• YOUR INSTRUCTIONS:
The entries below should be given again exactly, minus their pictures.

•••••

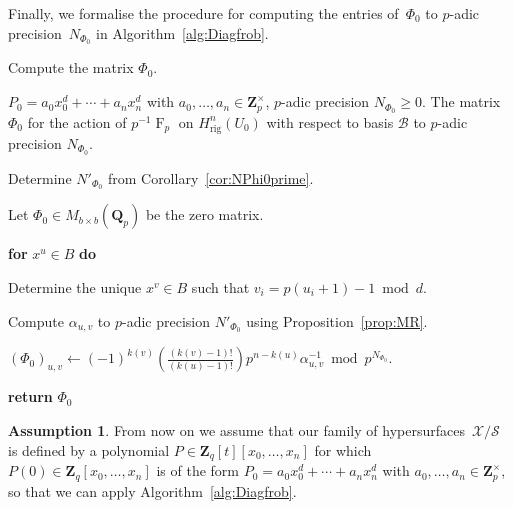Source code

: \documentclass[a4paper,11pt]{article}
\numberwithin{equation}{section}
\newcommand{\ZZ}{\mathbf{Z}} %
\newcommand{\QQ}{\mathbf{Q}} %
\DeclareMathOperator{\Frob}{F}           %
\providecommand{\Hrig}{H_{\text{rig}}}  %
\providecommand{\cB}{\mathcal{B}} %
\theoremstyle{definition}
\newtheorem{assump}[thm]{Assumption}
\begin{document}
Finally, we formalise the procedure for computing the entries of~$\Phi_0$ to $p$-adic precision~$N_{\Phi_0}$ in 
Algorithm~\ref{alg:Diagfrob}.

\begin{algorithm}
\caption{Compute the matrix $\Phi_0$.}
\label{alg:Diagfrob}
\begin{algorithmic}
\vspace{1mm}
\Require $P_0=a_0 x_0^d + \dotsb + a_n x_n^d$ 
         with $a_0,\dotsc,a_n \in \ZZ_p^{\times}$, 
         $p$-adic precision $N_{\Phi_0} \geq 0$.
\Ensure  The matrix $\Phi_0$ for the action of $p^{-1} \Frob_p$ 
         on $\Hrig^n(U_0)$ with respect to basis $\cB$ to $p$-adic 
         precision $N_{\Phi_0}$.
\State \begin{compactenum}[{\hspace{1em}} 1.] \vspace{-1.24em}
\item Determine $N'_{\Phi_0}$ from Corollary~\ref{cor:NPhi0prime}. 
\item Let $\Phi_0 \in M_{b \times b}(\QQ_p)$ be the zero matrix.
\item[] \textbf{for} $x^u \in B$ \textbf{do} 
\item[] \begin{compactenum}[{\hspace{1em}} 1.]
        \item Determine the unique $x^v \in B$ such that $v_i = p (u_i + 1) - 1 \bmod{d}$.
        \item Compute $\alpha_{u,v}$ to $p$-adic 
              precision $N'_{\Phi_0}$ using Proposition~\ref{prop:MR}.
        \item $(\Phi_0)_{u,v} \gets (-1)^{k(v)} \left( \frac{ (k(v)-1)!}{(k(u)-1)!} \right) p^{n-k(u)} \alpha_{u,v}^{-1} \bmod{p^{N_{\Phi_0}}}$.
      \end{compactenum}   
 \item \textbf{return} $\Phi_0$      
\end{compactenum}
\EndProcedure
\end{algorithmic}
\end{algorithm}

\begin{assump} \label{assump:diag}
From now on we assume that our family of 
hypersurfaces~$\mathcal{X}/\mathcal{S}$ is defined by a 
polynomial $P \in \ZZ_q[t][x_0,\dotsc,x_n]$ for which 
$P(0) \in \ZZ_q[x_0,\dotsc,x_n]$ is of the form 
$P_0=a_0 x_0^d + \dotsb + a_n x_n^d$ with $a_0,\dotsc,a_n \in \ZZ_p^{\times}$, 
so that we can apply Algorithm~\ref{alg:Diagfrob}. 
\end{assump}
\end{document}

•••••

• ANSWER BOX:
Source code

: \documentclass[a4paper,11pt]{article}
\numberwithin{equation}{section}
\newcommand{\ZZ}{\mathbf{Z}} %
\newcommand{\QQ}{\mathbf{Q}} %
\DeclareMathOperator{\Frob}{F}           %
\providecommand{\Hrig}{H_{\text{rig}}}  %
\providecommand{\cB}{\mathcal{B}} %
\theoremstyle{definition}
\newtheorem{assump}[thm]{Assumption}
\begin{document}
Finally, we formalise the procedure for computing the entries of~$\Phi_0$ to $p$-adic precision~$N_{\Phi_0}$ in 
Algorithm~\ref{alg:Diagfrob}.

\begin{algorithm}
\caption{Compute the matrix $\Phi_0$.}
\label{alg:Diagfrob}
\begin{algorithmic}
\vspace{1mm}
\Require $P_0=a_0 x_0^d + \dotsb + a_n x_n^d$ 
         with $a_0,\dotsc,a_n \in \ZZ_p^{\times}$, 
         $p$-adic precision $N_{\Phi_0} \geq 0$.
\Ensure  The matrix $\Phi_0$ for the action of $p^{-1} \Frob_p$ 
         on $\Hrig^n(U_0)$ with respect to basis $\cB$ to $p$-adic 
         precision $N_{\Phi_0}$.
\State \begin{compactenum}[{\hspace{1em}} 1.] \vspace{-1.24em}
\item Determine $N'_{\Phi_0}$ from Corollary~\ref{cor:NPhi0prime}. 
\item Let $\Phi_0 \in M_{b \times b}(\QQ_p)$ be the zero matrix.
\item[] \textbf{for} $x^u \in B$ \textbf{do} 
\item[] \begin{compactenum}[{\hspace{1em}} 1.]
        \item Determine the unique $x^v \in B$ such that $v_i = p (u_i + 1) - 1 \bmod{d}$.
        \item Compute $\alpha_{u,v}$ to $p$-adic 
              precision $N'_{\Phi_0}$ using Proposition~\ref{prop:MR}.
        \item $(\Phi_0)_{u,v} \gets (-1)^{k(v)} \left( \frac{ (k(v)-1)!}{(k(u)-1)!} \right) p^{n-k(u)} \alpha_{u,v}^{-1} \bmod{p^{N_{\Phi_0}}}$.
      \end{compactenum}   
 \item \textbf{return} $\Phi_0$      
\end{compactenum}
\EndProcedure
\end{algorithmic}
\end{algorithm}

\begin{assump} \label{assump:diag}
From now on we assume that our family of 
hypersurfaces~$\mathcal{X}/\mathcal{S}$ is defined by a 
polynomial $P \in \ZZ_q[t][x_0,\dotsc,x_n]$ for which 
$P(0) \in \ZZ_q[x_0,\dotsc,x_n]$ is of the form 
$P_0=a_0 x_0^d + \dotsb + a_n x_n^d$ with $a_0,\dotsc,a_n \in \ZZ_p^{\times}$, 
so that we can apply Algorithm~\ref{alg:Diagfrob}. 
\end{assump}
\end{document}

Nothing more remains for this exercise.